Copy data from Azure Storage Blobs to Data Lake Store

Azure Data Lake Store provides a command line tool, AdlCopy, to copy data from the following sources:

  • From Azure Storage Blobs into Data Lake Store. You cannot use AdlCopy to copy data from Data Lake Store to Azure Storage blobs.
  • Between two Azure Data Lake Store accounts.

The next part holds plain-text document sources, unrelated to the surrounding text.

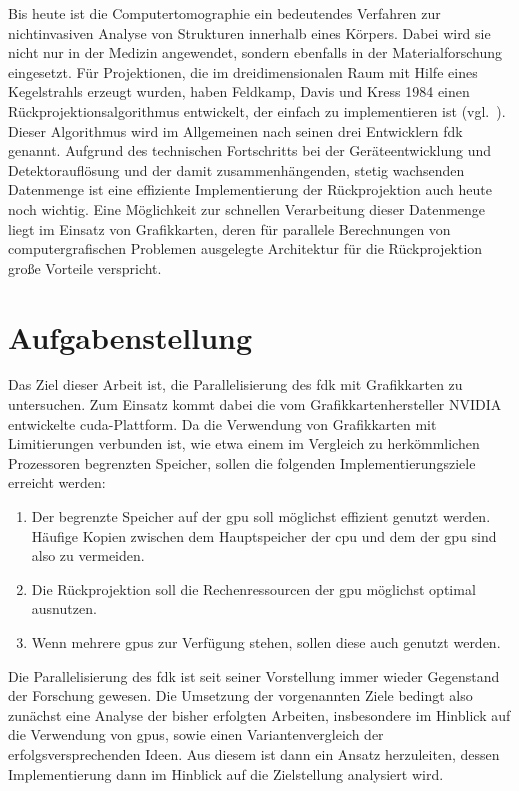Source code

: Bis heute ist die Computertomographie ein bedeutendes Verfahren zur nichtinvasiven Analyse von Strukturen innerhalb
eines Körpers. Dabei wird sie nicht nur in der Medizin angewendet, sondern ebenfalls in der Materialforschung
eingesetzt. Für Projektionen, die im dreidimensionalen Raum mit Hilfe eines Kegelstrahls erzeugt wurden, haben Feldkamp,
Davis und Kress 1984 einen Rückprojektionsalgorithmus entwickelt, der einfach zu implementieren ist (vgl.~\cite{fdk}).
Dieser Algorithmus wird im Allgemeinen nach seinen drei Entwicklern \gls{fdk} genannt. Aufgrund des technischen
Fortschritts bei der Geräteentwicklung und Detektorauflösung und der damit zusammenhängenden, stetig wachsenden
Datenmenge ist eine effiziente Implementierung der Rückprojektion auch heute noch wichtig. Eine Möglichkeit zur
schnellen Verarbeitung dieser Datenmenge liegt im Einsatz von Grafikkarten, deren für parallele Berechnungen von
computergrafischen Problemen ausgelegte Architektur für die Rückprojektion große Vorteile verspricht.

\section{Aufgabenstellung}\label{intro:aufgabenstellung}

Das Ziel dieser Arbeit ist, die Parallelisierung des \gls{fdk} mit Grafikkarten zu untersuchen. Zum Einsatz kommt dabei
die vom Grafikkartenhersteller NVIDIA entwickelte \gls{cuda}-Plattform. Da die Verwendung von Grafikkarten mit
Limitierungen verbunden ist, wie etwa einem im Vergleich zu herkömmlichen Prozessoren begrenzten Speicher, sollen die
folgenden Implementierungsziele erreicht werden:

\begin{enumerate}
    \item Der begrenzte Speicher auf der \gls{gpu} soll möglichst effizient genutzt werden. Häufige Kopien zwischen dem
          Hauptspeicher der \gls{cpu} und dem der \gls{gpu} sind also zu vermeiden.
    \item Die Rückprojektion soll die Rechenressourcen der \gls{gpu} möglichst optimal ausnutzen.
    \item Wenn mehrere \gls{gpu}s zur Verfügung stehen, sollen diese auch genutzt werden.
\end{enumerate}

Die Parallelisierung des \gls{fdk} ist seit seiner Vorstellung immer wieder Gegenstand der Forschung gewesen. Die
Umsetzung der vorgenannten Ziele bedingt also zunächst eine Analyse der bisher erfolgten Arbeiten, insbesondere im
Hinblick auf die Verwendung von \gls{gpu}s, sowie einen Variantenvergleich der erfolgsversprechenden Ideen. Aus diesem
ist dann ein Ansatz herzuleiten, dessen Implementierung dann im Hinblick auf die Zielstellung analysiert wird.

Also, you can use the AdlCopy tool in two different modes:

  • Standalone, where the tool uses Data Lake Store resources to perform the task.
  • Using a Data Lake Analytics account, where the units assigned to your Data Lake Analytics account are used to perform the copy operation. You might want to use this option when you are looking to perform the copy tasks in a predictable manner.

Prerequisites

Before you begin this article, you must have the following:

Syntax of the AdlCopy tool

Use the following syntax to work with the AdlCopy tool

AdlCopy /Source <Blob or Data Lake Store source> /Dest <Data Lake Store destination> /SourceKey <Key for Blob account> /Account <Data Lake Analytics account> /Unit <Number of Analytics units> /Pattern 

The parameters in the syntax are described below:

Option Description
Source Specifies the location of the source data in the Azure storage blob. The source can be a blob container, a blob, or another Data Lake Store account.
Dest Specifies the Data Lake Store destination to copy to.
SourceKey Specifies the storage access key for the Azure storage blob source. This is required only if the source is a blob container or a blob.
Account Optional. Use this if you want to use Azure Data Lake Analytics account to run the copy job. If you use the /Account option in the syntax but do not specify a Data Lake Analytics account, AdlCopy uses a default account to run the job. Also, if you use this option, you must add the source (Azure Storage Blob) and destination (Azure Data Lake Store) as data sources for your Data Lake Analytics account.
Units Specifies the number of Data Lake Analytics units that will be used for the copy job. This option is mandatory if you use the /Account option to specify the Data Lake Analytics account.
Pattern Specifies a regex pattern that indicates which blobs or files to copy. AdlCopy uses case-sensitive matching. The default pattern used when no pattern is specified is to copy all items. Specifying multiple file patterns is not supported.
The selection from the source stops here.